At that meeting, Councilman Jaye Musleh, spoke out about his frustration over the case.
“You deserve to fully know how we’re being, and I don’t know if I want to use the word extortion or not, but it, it, it feels like it,” Musleh said at the meeting while addressing the public.
Musleh reminded those in attendance that the suit was brought “by an attorney who does not live in this town.”
Council President Justin Grabelle said the only one who will benefit from the lawsuit is the lawyer.
“What you’re seeing (in the class action) is a community who is being used as an ATM by somebody who doesn’t live here,” Grabelle said.
Councilmen also used the city meeting to encourage those in the class action suit to become advocates for the city.
“You’re going to have an opportunity to go before this court and talk about the fees and the fairness aspect of that.
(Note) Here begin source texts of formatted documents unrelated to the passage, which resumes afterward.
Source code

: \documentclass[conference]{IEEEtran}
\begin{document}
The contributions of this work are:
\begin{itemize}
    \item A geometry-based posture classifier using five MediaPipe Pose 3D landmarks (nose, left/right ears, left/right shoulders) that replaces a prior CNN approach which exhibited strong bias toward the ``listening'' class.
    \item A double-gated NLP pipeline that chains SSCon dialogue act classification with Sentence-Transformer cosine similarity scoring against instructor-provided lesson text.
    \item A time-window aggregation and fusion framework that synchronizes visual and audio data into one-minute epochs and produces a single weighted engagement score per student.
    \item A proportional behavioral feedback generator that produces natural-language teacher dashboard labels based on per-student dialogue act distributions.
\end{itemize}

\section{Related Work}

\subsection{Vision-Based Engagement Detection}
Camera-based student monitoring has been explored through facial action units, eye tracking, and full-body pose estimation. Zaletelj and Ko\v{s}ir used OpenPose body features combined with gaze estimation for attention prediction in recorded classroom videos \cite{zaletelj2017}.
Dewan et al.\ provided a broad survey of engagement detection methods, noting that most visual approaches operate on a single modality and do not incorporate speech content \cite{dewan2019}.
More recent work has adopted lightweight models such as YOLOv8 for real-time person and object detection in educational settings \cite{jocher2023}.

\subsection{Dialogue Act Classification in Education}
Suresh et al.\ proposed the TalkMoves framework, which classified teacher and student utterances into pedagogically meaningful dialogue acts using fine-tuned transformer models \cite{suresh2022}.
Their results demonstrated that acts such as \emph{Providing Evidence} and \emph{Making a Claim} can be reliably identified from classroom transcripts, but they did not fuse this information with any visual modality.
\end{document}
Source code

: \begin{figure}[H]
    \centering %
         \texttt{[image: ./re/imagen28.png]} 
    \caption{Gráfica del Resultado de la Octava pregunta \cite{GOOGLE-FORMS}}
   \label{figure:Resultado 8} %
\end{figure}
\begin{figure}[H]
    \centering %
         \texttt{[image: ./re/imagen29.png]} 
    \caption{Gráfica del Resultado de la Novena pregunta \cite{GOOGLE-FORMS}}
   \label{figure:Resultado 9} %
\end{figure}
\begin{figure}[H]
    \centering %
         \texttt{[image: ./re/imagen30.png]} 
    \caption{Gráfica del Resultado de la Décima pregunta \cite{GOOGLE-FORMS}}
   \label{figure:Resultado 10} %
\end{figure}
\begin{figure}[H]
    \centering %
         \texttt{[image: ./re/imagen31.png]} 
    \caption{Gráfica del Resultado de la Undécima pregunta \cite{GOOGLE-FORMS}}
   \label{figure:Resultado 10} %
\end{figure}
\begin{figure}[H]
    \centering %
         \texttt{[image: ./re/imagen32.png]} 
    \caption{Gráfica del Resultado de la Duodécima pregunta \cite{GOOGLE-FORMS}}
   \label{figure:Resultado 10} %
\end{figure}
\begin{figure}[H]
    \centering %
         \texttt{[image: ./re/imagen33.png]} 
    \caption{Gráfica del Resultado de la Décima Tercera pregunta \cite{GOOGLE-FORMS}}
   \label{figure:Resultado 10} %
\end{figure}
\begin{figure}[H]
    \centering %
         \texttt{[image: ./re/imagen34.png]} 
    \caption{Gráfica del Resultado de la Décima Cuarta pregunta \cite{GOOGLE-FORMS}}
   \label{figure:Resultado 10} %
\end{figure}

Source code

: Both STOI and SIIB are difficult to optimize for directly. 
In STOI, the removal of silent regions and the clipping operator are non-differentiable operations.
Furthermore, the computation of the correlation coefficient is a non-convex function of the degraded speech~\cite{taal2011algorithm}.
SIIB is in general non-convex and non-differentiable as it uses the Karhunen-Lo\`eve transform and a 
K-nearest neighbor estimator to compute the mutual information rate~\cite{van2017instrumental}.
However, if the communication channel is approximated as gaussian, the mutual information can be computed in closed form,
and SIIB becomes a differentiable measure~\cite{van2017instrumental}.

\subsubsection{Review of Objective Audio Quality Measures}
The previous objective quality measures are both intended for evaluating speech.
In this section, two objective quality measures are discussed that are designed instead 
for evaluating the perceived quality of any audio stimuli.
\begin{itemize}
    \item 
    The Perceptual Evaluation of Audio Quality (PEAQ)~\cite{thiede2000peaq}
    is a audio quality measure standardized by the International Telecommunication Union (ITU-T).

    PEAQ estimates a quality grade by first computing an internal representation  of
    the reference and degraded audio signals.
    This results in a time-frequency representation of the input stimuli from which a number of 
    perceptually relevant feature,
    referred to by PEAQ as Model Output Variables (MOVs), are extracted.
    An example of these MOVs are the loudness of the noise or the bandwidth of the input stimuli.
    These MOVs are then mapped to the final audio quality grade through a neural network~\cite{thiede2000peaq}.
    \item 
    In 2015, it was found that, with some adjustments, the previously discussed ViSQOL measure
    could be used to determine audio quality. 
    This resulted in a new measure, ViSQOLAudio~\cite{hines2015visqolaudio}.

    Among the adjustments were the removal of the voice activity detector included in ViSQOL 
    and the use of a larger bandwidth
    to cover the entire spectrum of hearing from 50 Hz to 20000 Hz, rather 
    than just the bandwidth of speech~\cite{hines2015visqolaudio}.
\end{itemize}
You can have an opportunity to tell the judge how you’re being affected by this,” Grabelle said. “Nobody in our community is being impacted positively by these action – they’re being negatively impacted – and I think it’s our job as a community to tell that story to the judge, so he understands when he makes that call what the ramifications are going to be.”
Brent Malever, council president pro tem, brought up the question of bankruptcy.
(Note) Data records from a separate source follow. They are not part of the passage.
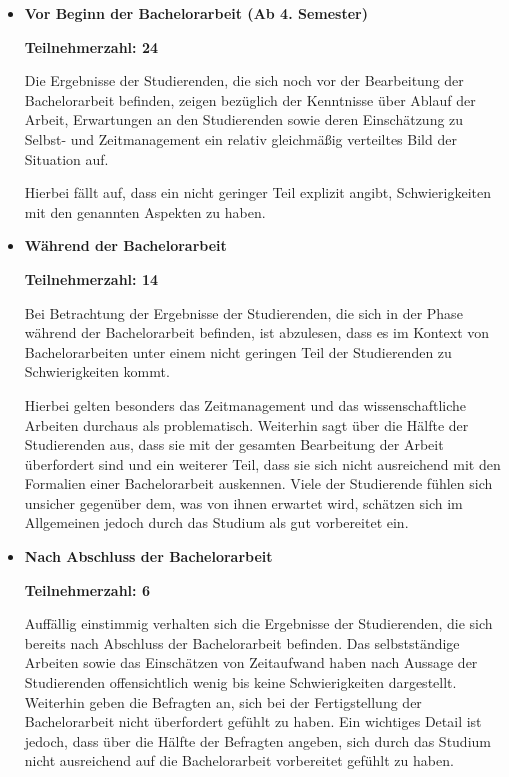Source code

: \documentclass[bibliography=totoc,listof=totoc,BCOR=5mm,DIV=12,oneside]{scrbook}
\begin{document}
\begin{itemize}
\item \textbf{Vor Beginn der Bachelorarbeit (Ab 4. Semester)}
\par \textbf{Teilnehmerzahl: 24}
\par Die Ergebnisse der Studierenden, die sich noch vor der Bearbeitung der Bachelorarbeit befinden, zeigen bezüglich der Kenntnisse über Ablauf der Arbeit, Erwartungen an den Studierenden sowie deren Einschätzung zu Selbst- und Zeitmanagement ein relativ gleichmäßig verteiltes Bild der Situation auf. 
\par Hierbei fällt auf, dass ein nicht geringer Teil explizit angibt, Schwierigkeiten mit den genannten Aspekten zu haben. 

\item \textbf{Während der Bachelorarbeit}
\par \textbf{Teilnehmerzahl: 14}
\par Bei Betrachtung der Ergebnisse der Studierenden, die sich in der Phase während der Bachelorarbeit befinden, ist abzulesen, dass es im Kontext von Bachelorarbeiten unter einem nicht geringen Teil der Studierenden zu Schwierigkeiten kommt. 
\par Hierbei gelten besonders das Zeitmanagement und das wissenschaftliche Arbeiten durchaus als problematisch. Weiterhin sagt über die Hälfte der Studierenden aus, dass sie mit der gesamten Bearbeitung der Arbeit überfordert sind und ein weiterer Teil, dass sie sich nicht ausreichend mit den Formalien einer Bachelorarbeit auskennen. Viele der Studierende fühlen sich unsicher gegenüber dem, was von ihnen erwartet wird, schätzen sich im Allgemeinen jedoch durch das Studium als gut vorbereitet ein.

\item \textbf{Nach Abschluss der Bachelorarbeit}
\par \textbf{Teilnehmerzahl: 6}
\par Auffällig einstimmig verhalten sich die Ergebnisse der Studierenden, die sich bereits nach Abschluss der Bachelorarbeit befinden. Das selbstständige Arbeiten sowie das Einschätzen von Zeitaufwand haben nach Aussage der Studierenden offensichtlich wenig bis keine Schwierigkeiten dargestellt. Weiterhin geben die Befragten an, sich bei der Fertigstellung der Bachelorarbeit nicht überfordert gefühlt zu haben. Ein wichtiges Detail ist jedoch, dass über die Hälfte der Befragten angeben, sich durch das Studium nicht ausreichend auf die Bachelorarbeit vorbereitet gefühlt zu haben. 
\end{itemize}
\end{document}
“I don’t want to see it bankrupt this city. I love it,” Malever said. “We cannot let it keep going and lose or fire department and have to shut these new buildings.”
In his motion, Schroth argued the councilmen’s statements, could coerce “new” class member to opt-out by painting a doomsday picture of the city’s finances.
The city previously said it would pay the refunds using a portion of city reserves and borrow the rest of the money.
He also argued that some of the council’s statements are flat out wrong and should be corrected using a “curative notice” listing the inaccuracies and the facts of the case.
He asks that the curative notice be read out loud by the city attorney at a council meeting, so it’s part of the official meeting minutes. The notice also should be prominently posted on the city’s main Facebook page and website for 30 days.
The overall language proposed in that curative notice reemphasizes the court’s findings as to the illegality of the tax, the benefit of the suit to those who were paying the illegal tax, and clarification that there will not be an opportunity for class members to talk to the judge.
Musleh said his remarks came from a sense of duty.
“I am not a lawyer. I spoke as a councilman and resident my honest thoughts, which I feel like I am required to do,” he said in response to the motion.
Robert Batsel, the city’s attorney, declined to comment on the motion. A hearing date on the motion is pending.
In 2006, Ocala began charging a fire fee bundled into the utility bills of city residents using Ocala Electric Utilities. At the time, the strategy was to spread the cost of paying for fire service among residents benefiting from fire service, instead of putting the cost solely onto property owners.
In 2014 Discount Sleep of Ocala LLC and Dale W. Birch challenged the fee. That lawsuit eventually earned class-action status, which includes current and past Ocala Electric customers who paid the fee.
In its June ruling, the 5th District Court of Appeal said Ocala’s fire service fee failed two of the three requirements to qualify as a valid service fee. The court ruled the refunds would cover the period from February 2010 to July 2020.